Soul CityDirected by Coodie & Chike Publishing House: Soul City Released: 04.30.20 Review by Philip Jean-Pierre | April 29, 2020 at 7:30 PM
Basically: Three tales about mundanity that grow infinitely more terrifying with a healthy dose of mystery, darkness, and things never conceived of in heaven and earth.
Soul City is a psychological horror anthology series in the same vein as The Twilight Zone, Tales from the Crypt, and Tales from the Darkside set in New Orleans. Using paranormal tones, these tales spotlight the city, its culture, and human “quirks” in an attempt to evoke viewers’ terror of the unknown. We get three stories of revenge, innocence, and pillows, titled: “Grace”, “Pillow Shop”, and “Give Man”. Each is about seeing what lies beneath the surface and spoiler alert: It’s boiling with monsters—the worst kind, the kind that look just…like…us.
Photo via Topic
Let me start by saying that, in my humble opinion, the genre of horror and ghost stories has become a lost art. The true power of horror is its ability to pull out those childhood monsters (that still hide under our beds and in our closets) and bring them to the surface in a way that makes us afraid to look…but even more afraid to close our eyes.

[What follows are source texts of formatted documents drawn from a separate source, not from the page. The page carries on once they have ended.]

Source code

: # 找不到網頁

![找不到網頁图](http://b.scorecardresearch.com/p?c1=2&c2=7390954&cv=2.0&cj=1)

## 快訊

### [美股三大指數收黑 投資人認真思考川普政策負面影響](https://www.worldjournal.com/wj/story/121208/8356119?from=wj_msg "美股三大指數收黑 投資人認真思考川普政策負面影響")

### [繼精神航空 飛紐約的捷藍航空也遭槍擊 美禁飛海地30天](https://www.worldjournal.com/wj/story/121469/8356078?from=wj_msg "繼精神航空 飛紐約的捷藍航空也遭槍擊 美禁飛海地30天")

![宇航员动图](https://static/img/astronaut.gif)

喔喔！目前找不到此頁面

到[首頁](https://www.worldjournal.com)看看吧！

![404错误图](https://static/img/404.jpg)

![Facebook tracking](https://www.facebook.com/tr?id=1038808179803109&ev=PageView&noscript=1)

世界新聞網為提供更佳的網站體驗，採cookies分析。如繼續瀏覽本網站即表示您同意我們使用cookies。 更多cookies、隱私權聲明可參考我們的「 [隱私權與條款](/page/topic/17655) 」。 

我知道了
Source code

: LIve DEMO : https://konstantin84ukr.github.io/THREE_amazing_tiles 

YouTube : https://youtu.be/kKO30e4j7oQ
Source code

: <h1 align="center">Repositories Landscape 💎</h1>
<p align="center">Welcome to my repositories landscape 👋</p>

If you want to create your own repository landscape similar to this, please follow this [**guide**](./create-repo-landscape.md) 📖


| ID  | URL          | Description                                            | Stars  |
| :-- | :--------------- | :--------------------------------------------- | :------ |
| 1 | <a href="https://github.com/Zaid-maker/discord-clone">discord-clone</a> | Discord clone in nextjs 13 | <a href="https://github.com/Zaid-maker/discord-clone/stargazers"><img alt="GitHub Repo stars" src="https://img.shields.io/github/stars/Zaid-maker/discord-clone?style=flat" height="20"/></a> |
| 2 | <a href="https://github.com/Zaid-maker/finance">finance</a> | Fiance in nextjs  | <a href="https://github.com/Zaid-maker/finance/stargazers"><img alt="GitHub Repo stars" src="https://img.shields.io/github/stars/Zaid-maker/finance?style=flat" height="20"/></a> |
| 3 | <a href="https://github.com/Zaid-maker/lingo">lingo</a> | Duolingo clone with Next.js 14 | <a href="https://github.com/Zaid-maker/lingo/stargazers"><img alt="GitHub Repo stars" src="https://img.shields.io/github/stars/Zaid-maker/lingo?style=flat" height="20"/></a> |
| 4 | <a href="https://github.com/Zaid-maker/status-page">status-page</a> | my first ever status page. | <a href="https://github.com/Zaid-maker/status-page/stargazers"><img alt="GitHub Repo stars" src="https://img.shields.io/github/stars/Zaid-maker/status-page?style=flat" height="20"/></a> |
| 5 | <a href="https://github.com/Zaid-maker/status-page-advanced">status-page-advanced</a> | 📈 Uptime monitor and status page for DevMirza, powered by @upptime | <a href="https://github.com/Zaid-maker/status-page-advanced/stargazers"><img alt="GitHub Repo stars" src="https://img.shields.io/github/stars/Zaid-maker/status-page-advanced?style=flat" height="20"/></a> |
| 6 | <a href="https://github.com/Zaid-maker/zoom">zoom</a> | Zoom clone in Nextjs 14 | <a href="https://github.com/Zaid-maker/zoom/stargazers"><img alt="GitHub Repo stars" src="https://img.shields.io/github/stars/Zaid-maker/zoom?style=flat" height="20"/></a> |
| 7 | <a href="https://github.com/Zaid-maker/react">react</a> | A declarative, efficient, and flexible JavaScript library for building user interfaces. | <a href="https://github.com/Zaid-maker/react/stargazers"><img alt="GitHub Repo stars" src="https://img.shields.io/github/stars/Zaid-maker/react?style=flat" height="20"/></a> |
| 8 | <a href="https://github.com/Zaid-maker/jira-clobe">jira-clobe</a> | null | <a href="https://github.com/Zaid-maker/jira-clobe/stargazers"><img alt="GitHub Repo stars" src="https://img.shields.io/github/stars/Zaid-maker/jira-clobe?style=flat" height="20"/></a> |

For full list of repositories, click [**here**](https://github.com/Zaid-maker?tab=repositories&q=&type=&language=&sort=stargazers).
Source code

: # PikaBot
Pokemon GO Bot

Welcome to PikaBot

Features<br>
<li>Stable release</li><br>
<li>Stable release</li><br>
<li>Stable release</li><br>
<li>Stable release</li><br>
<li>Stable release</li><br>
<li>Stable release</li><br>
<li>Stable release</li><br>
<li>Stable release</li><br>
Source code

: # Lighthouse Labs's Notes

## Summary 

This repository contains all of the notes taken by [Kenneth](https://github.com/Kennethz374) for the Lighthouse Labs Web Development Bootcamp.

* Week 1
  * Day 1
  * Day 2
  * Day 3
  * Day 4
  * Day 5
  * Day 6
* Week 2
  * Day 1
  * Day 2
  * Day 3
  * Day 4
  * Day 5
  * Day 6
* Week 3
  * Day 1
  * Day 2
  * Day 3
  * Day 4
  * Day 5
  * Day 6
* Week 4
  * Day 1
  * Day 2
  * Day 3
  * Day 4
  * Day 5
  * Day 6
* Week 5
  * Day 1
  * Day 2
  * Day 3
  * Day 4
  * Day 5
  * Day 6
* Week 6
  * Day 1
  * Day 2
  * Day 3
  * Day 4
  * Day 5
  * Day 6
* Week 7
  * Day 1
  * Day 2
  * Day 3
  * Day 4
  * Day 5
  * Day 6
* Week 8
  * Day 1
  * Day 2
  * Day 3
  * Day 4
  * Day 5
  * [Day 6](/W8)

We call that entertainment.
However, of late, horror has been replaced with blood, guts, slaughter, and smash. It’s less about inspiring the bone-chilling terror that keeps psychologists in the black, instead preferring to set world records for body count. I may be a purist, perhaps even an elitist about horror, but I like what I like. I like Soul City.
Soul City is a bannerman for my genre. It is more about things that go bump in the night. It reminds us that the scariest place in the world is still our minds. And Soul City aims to twist our minds and souls all out of whack like a spooky puzzle you know better than to try and solve.
Photo via Topic
From an innocent girl with her crayons to a simple man’s need to get some sleep, we get to walk around a world that should be fine. The keyword is “should” be fine. The further we go in, the less fine it becomes and the more we question why we are here…but of course we know why. We are compelled to look into this anthology’s darkness despite our fears. Despite the hair on our arms standing up, warning us of stranger-danger. And with their final story of the series “Give Man”, Coodie & Chike invoke the classic tale of ‘a deal’s a deal.’ Every deal has a cost—never forget the Lannisters aren’t the only ones expected to pay their debts.
In the End: Soul City is more than scary. It’s creepy, it’s unnerving, and it makes you uncomfortable in your own skin. It reminds you that no matter how close you look at something, there is always something more there to be worried about…and that more is what we love.
P.S. I am no longer able to look at pillows the same way I used to.